WORK INSTRUCTION: Pictures aside, write out the data exactly as it reads.

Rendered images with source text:
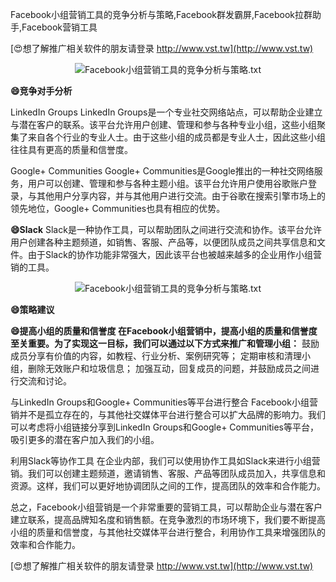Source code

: Facebook小组营销工具的竞争分析与策略,Facebook群发霸屏,Facebook拉群助手,Facebook营销工具

[😍想了解推广相关软件的朋友请登录 http://www.vst.tw](http://www.vst.tw)

 <center><img src="https://vst.tw/MP4/tuiguang/png/3.png" alt="Facebook小组营销工具的竞争分析与策略.txt"></center>

**😄竞争对手分析**

LinkedIn Groups
LinkedIn Groups是一个专业社交网络站点，可以帮助企业建立与潜在客户的联系。该平台允许用户创建、管理和参与各种专业小组，这些小组聚集了来自各个行业的专业人士。由于这些小组的成员都是专业人士，因此这些小组往往具有更高的质量和信誉度。

Google+ Communities
Google+ Communities是Google推出的一种社交网络服务，用户可以创建、管理和参与各种主题小组。该平台允许用户使用谷歌账户登录，与其他用户分享内容，并与其他用户进行交流。由于谷歌在搜索引擎市场上的领先地位，Google+ Communities也具有相应的优势。

**😄Slack**
Slack是一种协作工具，可以帮助团队之间进行交流和协作。该平台允许用户创建各种主题频道，如销售、客服、产品等，以便团队成员之间共享信息和文件。由于Slack的协作功能非常强大，因此该平台也被越来越多的企业用作小组营销的工具。

 <center><img src="https://vst.tw/MP4/tuiguang/png/1.png" alt="Facebook小组营销工具的竞争分析与策略.txt"></center>

**😄策略建议**

**😄提高小组的质量和信誉度 在Facebook小组营销中，提高小组的质量和信誉度至关重要。为了实现这一目标，我们可以通过以下方式来推广和管理小组：**
鼓励成员分享有价值的内容，如教程、行业分析、案例研究等；
定期审核和清理小组，删除无效账户和垃圾信息；
加强互动，回复成员的问题，并鼓励成员之间进行交流和讨论。

与LinkedIn Groups和Google+ Communities等平台进行整合
Facebook小组营销并不是孤立存在的，与其他社交媒体平台进行整合可以扩大品牌的影响力。我们可以考虑将小组链接分享到LinkedIn Groups和Google+ Communities等平台，吸引更多的潜在客户加入我们的小组。

利用Slack等协作工具
在企业内部，我们可以使用协作工具如Slack来进行小组营销。我们可以创建主题频道，邀请销售、客服、产品等团队成员加入，共享信息和资源。这样，我们可以更好地协调团队之间的工作，提高团队的效率和合作能力。

总之，Facebook小组营销是一个非常重要的营销工具，可以帮助企业与潜在客户建立联系，提高品牌知名度和销售额。在竞争激烈的市场环境下，我们要不断提高小组的质量和信誉度，与其他社交媒体平台进行整合，利用协作工具来增强团队的效率和合作能力。

[😍想了解推广相关软件的朋友请登录 http://www.vst.tw](http://www.vst.tw)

OUTPUT BELOW:
Source code

: Facebook小组营销工具的竞争分析与策略,Facebook群发霸屏,Facebook拉群助手,Facebook营销工具

[😍想了解推广相关软件的朋友请登录 http://www.vst.tw](http://www.vst.tw)

 <center><img src="https://vst.tw/MP4/tuiguang/png/3.png" alt="Facebook小组营销工具的竞争分析与策略.txt"></center>

**😄竞争对手分析**

LinkedIn Groups
LinkedIn Groups是一个专业社交网络站点，可以帮助企业建立与潜在客户的联系。该平台允许用户创建、管理和参与各种专业小组，这些小组聚集了来自各个行业的专业人士。由于这些小组的成员都是专业人士，因此这些小组往往具有更高的质量和信誉度。

Google+ Communities
Google+ Communities是Google推出的一种社交网络服务，用户可以创建、管理和参与各种主题小组。该平台允许用户使用谷歌账户登录，与其他用户分享内容，并与其他用户进行交流。由于谷歌在搜索引擎市场上的领先地位，Google+ Communities也具有相应的优势。

**😄Slack**
Slack是一种协作工具，可以帮助团队之间进行交流和协作。该平台允许用户创建各种主题频道，如销售、客服、产品等，以便团队成员之间共享信息和文件。由于Slack的协作功能非常强大，因此该平台也被越来越多的企业用作小组营销的工具。

 <center><img src="https://vst.tw/MP4/tuiguang/png/1.png" alt="Facebook小组营销工具的竞争分析与策略.txt"></center>

**😄策略建议**

**😄提高小组的质量和信誉度 在Facebook小组营销中，提高小组的质量和信誉度至关重要。为了实现这一目标，我们可以通过以下方式来推广和管理小组：**
鼓励成员分享有价值的内容，如教程、行业分析、案例研究等；
定期审核和清理小组，删除无效账户和垃圾信息；
加强互动，回复成员的问题，并鼓励成员之间进行交流和讨论。

与LinkedIn Groups和Google+ Communities等平台进行整合
Facebook小组营销并不是孤立存在的，与其他社交媒体平台进行整合可以扩大品牌的影响力。我们可以考虑将小组链接分享到LinkedIn Groups和Google+ Communities等平台，吸引更多的潜在客户加入我们的小组。

利用Slack等协作工具
在企业内部，我们可以使用协作工具如Slack来进行小组营销。我们可以创建主题频道，邀请销售、客服、产品等团队成员加入，共享信息和资源。这样，我们可以更好地协调团队之间的工作，提高团队的效率和合作能力。

总之，Facebook小组营销是一个非常重要的营销工具，可以帮助企业与潜在客户建立联系，提高品牌知名度和销售额。在竞争激烈的市场环境下，我们要不断提高小组的质量和信誉度，与其他社交媒体平台进行整合，利用协作工具来增强团队的效率和合作能力。

[😍想了解推广相关软件的朋友请登录 http://www.vst.tw](http://www.vst.tw)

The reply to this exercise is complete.